Action-packed zombie thriller The ReZort hits digital on January 17th
As a lover of strange cinema, there would be something wrong with you if you refuse a film that sells itself as an amalgam of Jurassic Park and Dawn of the Dead, even if you are worn down by the glut of zombie movies that pummel their way across the pop-cult landscape. And that’s exactly what British indie The Rezort (previously known as Zafari and Generation Z) is, a film about a world in which people pay big bucks to go to an island and hunt and shoot the living dead. But unlike many of its The Walking Dead-influenced ilk, The ReZort is beautifully produced, exceptionally acted (with a solid heroic turn from Dougray Scott), classy… and yes, scary.
Director Steve Barker’s (Outpost) intense and — as most contemporary zombie films are — allegorical horror/thriller takes place in a world still stinging from the spread of a deadly virus, which of course caused human beings to die and then return as mindless cannibal drones. The zombie outbreak wiped out a great chunk of the world, but after, the military successfully stopped its progress via a bombing mission dubbed the Brimstone Protocol. Seven years later, the world is once more secure, with the odd zombie rearing its head being easily dispatched.
But on a remote island in the Pacific, a visionary businesswoman has created The ReZort, a massive fantasy camp for wealthy people to take out their anxieties of the apocalypse they have survived by mowing down as many ghouls as their hearts desire. The park is a safe, secure environment but, as this is a horror movie, things go awry and suddenly, the starving, screaming (one ghoul shrieks like Meg Tilly in Abel Ferrara’s Body Snatchers) and pretty angry farm-zoms are ripping apart everyone they can lock their jaws on.
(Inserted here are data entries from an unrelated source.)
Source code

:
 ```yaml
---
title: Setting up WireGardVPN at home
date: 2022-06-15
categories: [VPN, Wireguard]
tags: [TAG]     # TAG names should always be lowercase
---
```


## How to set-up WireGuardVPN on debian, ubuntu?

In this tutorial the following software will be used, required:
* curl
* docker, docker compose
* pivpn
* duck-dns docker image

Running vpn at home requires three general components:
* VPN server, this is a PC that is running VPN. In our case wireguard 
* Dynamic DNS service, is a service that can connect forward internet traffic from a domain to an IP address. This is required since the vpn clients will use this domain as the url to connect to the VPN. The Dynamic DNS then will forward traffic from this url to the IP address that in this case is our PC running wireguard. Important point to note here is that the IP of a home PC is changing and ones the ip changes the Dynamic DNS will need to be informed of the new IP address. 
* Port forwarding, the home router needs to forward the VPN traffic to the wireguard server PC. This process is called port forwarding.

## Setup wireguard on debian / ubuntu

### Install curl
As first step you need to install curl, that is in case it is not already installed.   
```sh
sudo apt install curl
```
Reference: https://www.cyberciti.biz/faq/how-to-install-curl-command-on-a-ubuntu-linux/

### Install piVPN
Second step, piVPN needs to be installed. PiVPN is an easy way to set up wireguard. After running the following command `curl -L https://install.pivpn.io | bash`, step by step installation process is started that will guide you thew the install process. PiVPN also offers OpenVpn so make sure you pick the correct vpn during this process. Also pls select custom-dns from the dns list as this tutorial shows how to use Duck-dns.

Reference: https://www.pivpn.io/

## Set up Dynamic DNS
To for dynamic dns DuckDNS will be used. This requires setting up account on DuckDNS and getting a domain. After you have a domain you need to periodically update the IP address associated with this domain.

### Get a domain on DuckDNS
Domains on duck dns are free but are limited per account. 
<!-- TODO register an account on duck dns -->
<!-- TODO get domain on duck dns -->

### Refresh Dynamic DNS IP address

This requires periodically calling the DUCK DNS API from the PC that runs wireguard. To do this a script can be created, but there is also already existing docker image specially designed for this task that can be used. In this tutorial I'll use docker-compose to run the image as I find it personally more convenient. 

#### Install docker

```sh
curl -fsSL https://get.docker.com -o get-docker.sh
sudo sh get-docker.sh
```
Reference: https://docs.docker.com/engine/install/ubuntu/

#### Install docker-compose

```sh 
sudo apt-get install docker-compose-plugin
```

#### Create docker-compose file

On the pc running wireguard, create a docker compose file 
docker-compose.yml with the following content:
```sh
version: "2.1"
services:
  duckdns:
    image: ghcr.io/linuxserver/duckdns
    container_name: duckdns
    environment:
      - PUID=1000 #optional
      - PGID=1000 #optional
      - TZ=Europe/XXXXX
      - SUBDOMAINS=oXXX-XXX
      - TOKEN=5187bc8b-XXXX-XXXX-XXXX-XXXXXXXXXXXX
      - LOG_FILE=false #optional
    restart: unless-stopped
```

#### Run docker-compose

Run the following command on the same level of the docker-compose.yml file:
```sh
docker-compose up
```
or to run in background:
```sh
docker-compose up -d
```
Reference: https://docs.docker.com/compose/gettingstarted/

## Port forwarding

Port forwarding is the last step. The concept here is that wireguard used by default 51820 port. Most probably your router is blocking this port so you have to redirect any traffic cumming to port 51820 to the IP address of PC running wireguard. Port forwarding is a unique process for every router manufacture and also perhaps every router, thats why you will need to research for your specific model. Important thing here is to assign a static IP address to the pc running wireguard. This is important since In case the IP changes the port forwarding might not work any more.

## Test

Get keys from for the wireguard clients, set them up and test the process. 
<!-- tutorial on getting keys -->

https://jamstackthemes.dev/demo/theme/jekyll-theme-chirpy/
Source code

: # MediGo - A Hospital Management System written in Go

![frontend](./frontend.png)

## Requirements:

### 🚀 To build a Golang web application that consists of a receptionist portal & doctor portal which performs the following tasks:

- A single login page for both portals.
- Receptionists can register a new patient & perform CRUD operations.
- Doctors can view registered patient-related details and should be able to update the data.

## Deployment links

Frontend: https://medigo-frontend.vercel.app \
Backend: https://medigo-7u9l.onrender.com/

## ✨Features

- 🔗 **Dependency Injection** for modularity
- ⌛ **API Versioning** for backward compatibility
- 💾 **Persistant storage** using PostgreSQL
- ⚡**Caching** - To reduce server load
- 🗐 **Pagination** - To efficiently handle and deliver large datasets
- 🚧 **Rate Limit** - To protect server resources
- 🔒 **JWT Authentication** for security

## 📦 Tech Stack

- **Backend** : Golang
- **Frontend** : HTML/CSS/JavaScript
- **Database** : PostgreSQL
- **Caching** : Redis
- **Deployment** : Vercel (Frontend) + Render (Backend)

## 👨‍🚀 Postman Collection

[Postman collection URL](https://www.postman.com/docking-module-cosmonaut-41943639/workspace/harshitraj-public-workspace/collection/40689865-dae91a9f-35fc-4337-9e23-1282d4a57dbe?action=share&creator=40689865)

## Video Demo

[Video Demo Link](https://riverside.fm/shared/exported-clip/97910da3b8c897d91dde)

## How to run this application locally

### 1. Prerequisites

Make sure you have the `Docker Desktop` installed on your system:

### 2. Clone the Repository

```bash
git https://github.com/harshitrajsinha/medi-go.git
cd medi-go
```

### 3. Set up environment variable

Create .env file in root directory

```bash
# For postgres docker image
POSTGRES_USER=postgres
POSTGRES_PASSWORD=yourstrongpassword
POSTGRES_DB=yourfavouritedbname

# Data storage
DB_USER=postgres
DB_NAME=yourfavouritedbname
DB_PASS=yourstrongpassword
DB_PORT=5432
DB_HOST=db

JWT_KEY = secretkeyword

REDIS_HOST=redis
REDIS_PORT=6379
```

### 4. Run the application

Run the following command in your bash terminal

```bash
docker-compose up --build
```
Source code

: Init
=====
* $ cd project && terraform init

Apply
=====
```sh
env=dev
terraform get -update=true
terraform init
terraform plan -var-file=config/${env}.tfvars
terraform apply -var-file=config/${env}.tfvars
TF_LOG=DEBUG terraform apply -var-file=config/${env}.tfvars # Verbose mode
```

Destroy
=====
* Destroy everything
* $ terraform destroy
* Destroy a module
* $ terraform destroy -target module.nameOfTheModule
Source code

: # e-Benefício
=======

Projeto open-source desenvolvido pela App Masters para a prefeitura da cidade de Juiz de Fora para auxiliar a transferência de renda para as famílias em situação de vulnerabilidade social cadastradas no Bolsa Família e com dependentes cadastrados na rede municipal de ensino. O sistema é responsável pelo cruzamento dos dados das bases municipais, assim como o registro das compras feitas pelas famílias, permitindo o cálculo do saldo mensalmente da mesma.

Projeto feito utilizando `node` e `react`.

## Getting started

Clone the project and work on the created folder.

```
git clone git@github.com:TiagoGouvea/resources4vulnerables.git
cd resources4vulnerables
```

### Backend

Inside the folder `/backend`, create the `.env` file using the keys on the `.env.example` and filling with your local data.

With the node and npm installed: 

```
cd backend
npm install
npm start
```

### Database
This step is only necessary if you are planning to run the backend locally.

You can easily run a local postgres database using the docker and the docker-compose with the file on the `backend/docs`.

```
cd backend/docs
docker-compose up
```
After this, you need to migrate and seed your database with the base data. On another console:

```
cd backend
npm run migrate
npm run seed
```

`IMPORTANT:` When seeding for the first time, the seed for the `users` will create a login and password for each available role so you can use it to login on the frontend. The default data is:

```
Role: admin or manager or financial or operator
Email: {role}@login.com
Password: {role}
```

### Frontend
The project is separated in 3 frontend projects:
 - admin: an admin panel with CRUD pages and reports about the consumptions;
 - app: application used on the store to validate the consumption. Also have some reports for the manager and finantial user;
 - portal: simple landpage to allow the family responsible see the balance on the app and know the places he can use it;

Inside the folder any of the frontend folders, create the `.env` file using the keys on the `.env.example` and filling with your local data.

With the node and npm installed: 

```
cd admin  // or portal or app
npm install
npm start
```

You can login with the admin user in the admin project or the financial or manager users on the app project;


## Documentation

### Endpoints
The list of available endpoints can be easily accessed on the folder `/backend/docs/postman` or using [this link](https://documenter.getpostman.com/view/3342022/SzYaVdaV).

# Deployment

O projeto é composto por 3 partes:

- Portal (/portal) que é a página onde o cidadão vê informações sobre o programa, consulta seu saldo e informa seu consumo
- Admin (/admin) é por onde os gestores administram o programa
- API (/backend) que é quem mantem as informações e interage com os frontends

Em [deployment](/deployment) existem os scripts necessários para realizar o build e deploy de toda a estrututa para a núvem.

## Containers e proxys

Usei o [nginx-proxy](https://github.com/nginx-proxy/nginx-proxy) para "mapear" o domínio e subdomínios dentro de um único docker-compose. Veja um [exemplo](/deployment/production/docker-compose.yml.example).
It’s up to a few jeep-load of pundits to escape the island before the army implements The Brimstone Protocol once more.
The ReZort‘s premise is wonderfully hokey and hoary, but again, Barker is such a good director and the package he’s put together here is so professionally made and the characters so engaging, that it’s almost always credible on its own terms. George A. Romero’s movies work so well because he took the time to empathize with the zombies, to give them their key moments where we look for — and often find — enough traces of their lost humanity for us to care about their fates. Barker ensures that this happens enough that there is much more emotional and allegorical gravitas to all the shooting and blood spraying (and there is plenty of both in the last half of the picture). There’s also a magnificently retro synth soundtrack by Zacarias M. del la Riva (The Machinist), one that doesn’t try to ape John Carpenter (like most contemporary indie horror movie scores do) but rather sounds like early ’90s techno/industrial stuff: messy, chunky and often rather groovy.
The ReZort releases on all major digital platforms in North America on January 17, courtesy of Content Media. It’s a ride worth taking.